§ **Task**:
In the data below, find every line that has the string "语言的几种错误处理的惯用策略", and copy it.

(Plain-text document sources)
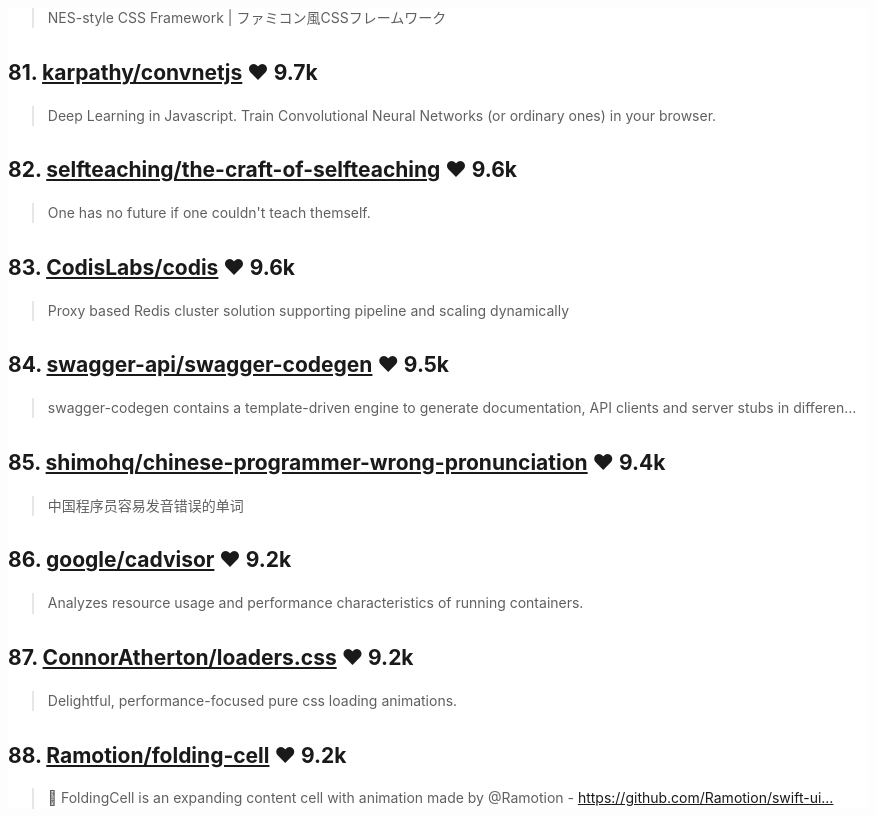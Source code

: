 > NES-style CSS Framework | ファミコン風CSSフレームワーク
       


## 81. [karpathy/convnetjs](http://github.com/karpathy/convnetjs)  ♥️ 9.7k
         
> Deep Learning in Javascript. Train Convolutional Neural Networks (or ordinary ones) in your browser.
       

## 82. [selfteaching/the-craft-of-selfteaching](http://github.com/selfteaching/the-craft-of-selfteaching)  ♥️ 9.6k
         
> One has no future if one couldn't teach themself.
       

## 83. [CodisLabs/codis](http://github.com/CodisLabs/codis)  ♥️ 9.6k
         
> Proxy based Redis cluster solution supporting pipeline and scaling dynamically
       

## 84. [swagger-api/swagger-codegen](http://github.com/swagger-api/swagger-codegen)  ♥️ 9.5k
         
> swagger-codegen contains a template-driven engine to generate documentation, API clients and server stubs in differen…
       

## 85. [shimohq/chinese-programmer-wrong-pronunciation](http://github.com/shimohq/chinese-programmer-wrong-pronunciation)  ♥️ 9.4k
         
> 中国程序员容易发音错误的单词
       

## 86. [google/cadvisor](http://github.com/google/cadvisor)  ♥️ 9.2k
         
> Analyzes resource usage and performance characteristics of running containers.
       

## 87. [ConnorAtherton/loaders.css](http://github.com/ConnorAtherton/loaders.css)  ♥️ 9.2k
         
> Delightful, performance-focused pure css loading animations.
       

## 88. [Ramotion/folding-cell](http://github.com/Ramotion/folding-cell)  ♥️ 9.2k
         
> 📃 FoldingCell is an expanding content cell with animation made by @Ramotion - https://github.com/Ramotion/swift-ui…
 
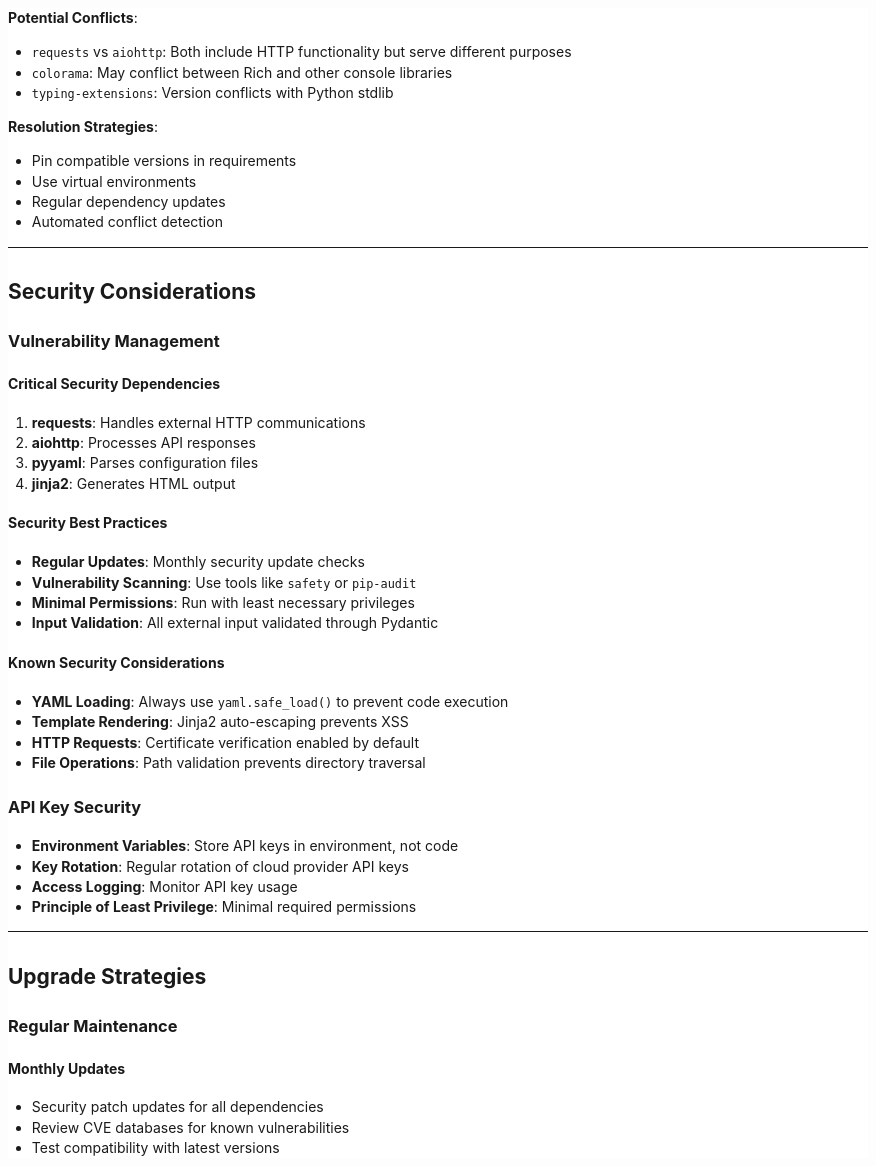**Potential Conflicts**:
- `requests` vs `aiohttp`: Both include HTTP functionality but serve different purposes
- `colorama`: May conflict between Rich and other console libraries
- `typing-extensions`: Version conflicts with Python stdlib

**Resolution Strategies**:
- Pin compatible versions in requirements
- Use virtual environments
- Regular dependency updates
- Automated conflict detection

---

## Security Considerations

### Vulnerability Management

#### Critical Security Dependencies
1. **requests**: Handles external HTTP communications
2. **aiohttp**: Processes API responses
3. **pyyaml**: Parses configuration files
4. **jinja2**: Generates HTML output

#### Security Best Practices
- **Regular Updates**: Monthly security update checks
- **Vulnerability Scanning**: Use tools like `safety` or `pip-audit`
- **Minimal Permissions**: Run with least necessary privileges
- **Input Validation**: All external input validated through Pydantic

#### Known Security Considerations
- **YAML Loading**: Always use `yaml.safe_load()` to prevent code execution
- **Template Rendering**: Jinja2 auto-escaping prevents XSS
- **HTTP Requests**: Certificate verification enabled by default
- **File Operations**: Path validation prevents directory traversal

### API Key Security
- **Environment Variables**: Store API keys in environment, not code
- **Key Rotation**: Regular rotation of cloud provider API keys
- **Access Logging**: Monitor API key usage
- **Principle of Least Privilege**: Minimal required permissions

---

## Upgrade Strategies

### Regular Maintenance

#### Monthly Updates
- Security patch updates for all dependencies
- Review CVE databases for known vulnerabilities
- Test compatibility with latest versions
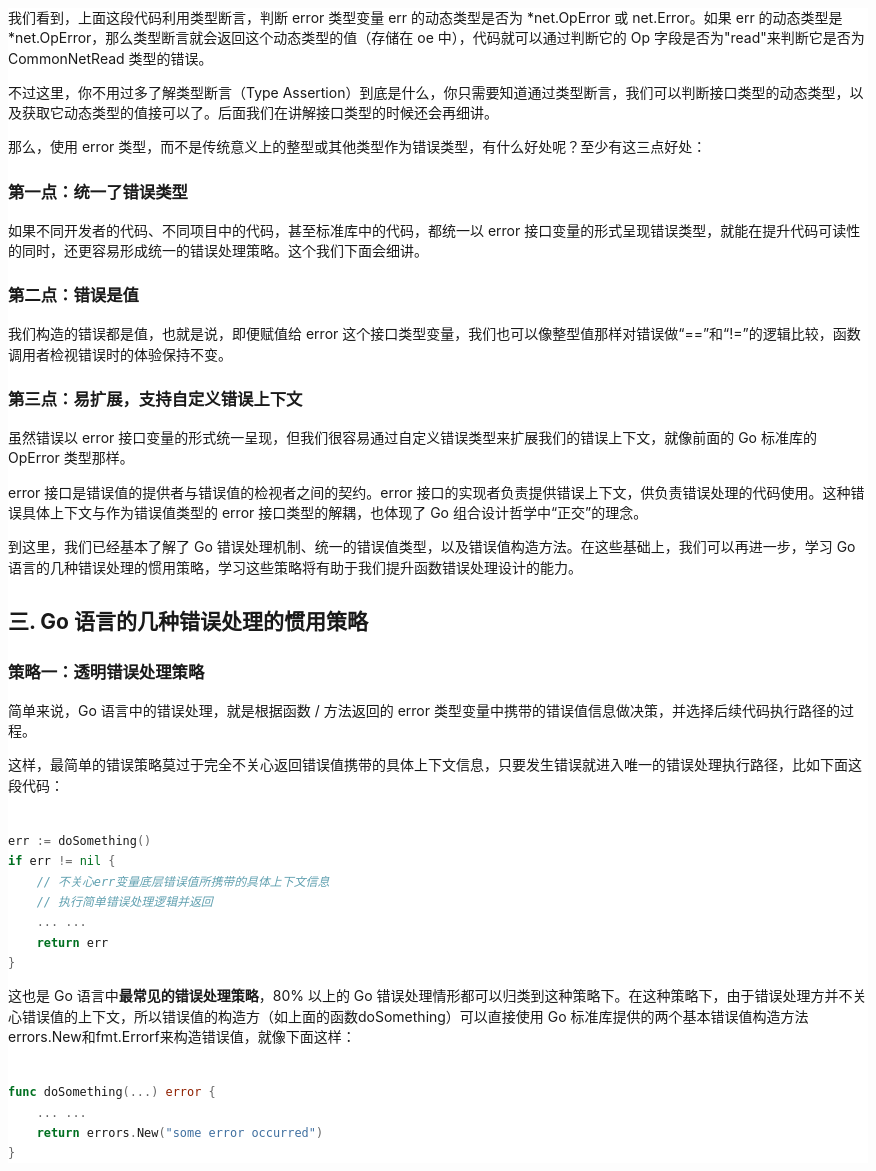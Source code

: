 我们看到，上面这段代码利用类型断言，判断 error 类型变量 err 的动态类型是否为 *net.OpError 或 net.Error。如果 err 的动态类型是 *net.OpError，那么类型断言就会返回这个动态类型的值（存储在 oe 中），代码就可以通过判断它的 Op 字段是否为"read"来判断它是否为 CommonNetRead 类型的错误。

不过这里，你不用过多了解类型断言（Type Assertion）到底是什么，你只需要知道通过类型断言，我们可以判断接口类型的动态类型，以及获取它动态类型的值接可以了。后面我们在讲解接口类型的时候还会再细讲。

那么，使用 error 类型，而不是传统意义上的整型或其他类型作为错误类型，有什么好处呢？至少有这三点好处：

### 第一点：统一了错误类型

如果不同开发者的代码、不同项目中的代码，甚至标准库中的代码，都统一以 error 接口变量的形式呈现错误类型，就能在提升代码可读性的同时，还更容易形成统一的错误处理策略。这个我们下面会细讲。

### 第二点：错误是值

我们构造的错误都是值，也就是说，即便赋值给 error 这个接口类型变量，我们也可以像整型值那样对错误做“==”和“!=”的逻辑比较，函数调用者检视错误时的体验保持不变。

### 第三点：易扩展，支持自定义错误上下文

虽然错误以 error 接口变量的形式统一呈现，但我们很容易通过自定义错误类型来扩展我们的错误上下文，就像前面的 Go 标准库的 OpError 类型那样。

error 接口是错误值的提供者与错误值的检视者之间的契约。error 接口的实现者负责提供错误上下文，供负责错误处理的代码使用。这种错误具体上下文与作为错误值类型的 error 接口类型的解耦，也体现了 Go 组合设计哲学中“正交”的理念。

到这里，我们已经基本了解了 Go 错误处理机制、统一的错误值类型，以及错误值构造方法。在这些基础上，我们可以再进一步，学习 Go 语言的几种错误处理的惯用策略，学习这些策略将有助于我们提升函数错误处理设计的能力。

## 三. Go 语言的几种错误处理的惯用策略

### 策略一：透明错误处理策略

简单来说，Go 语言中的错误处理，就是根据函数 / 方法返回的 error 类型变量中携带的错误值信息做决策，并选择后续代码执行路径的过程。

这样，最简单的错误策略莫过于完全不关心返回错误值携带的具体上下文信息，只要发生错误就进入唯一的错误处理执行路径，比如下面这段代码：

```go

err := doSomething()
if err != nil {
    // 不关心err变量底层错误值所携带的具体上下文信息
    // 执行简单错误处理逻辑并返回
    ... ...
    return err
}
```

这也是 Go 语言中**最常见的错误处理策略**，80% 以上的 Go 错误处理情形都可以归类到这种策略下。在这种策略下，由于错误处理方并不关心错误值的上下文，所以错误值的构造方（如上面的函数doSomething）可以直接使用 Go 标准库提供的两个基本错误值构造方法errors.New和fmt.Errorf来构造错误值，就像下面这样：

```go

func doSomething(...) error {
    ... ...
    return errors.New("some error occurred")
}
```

§ **Solution for this exercise**:
到这里，我们已经基本了解了 Go 错误处理机制、统一的错误值类型，以及错误值构造方法。在这些基础上，我们可以再进一步，学习 Go 语言的几种错误处理的惯用策略，学习这些策略将有助于我们提升函数错误处理设计的能力。
## 三. Go 语言的几种错误处理的惯用策略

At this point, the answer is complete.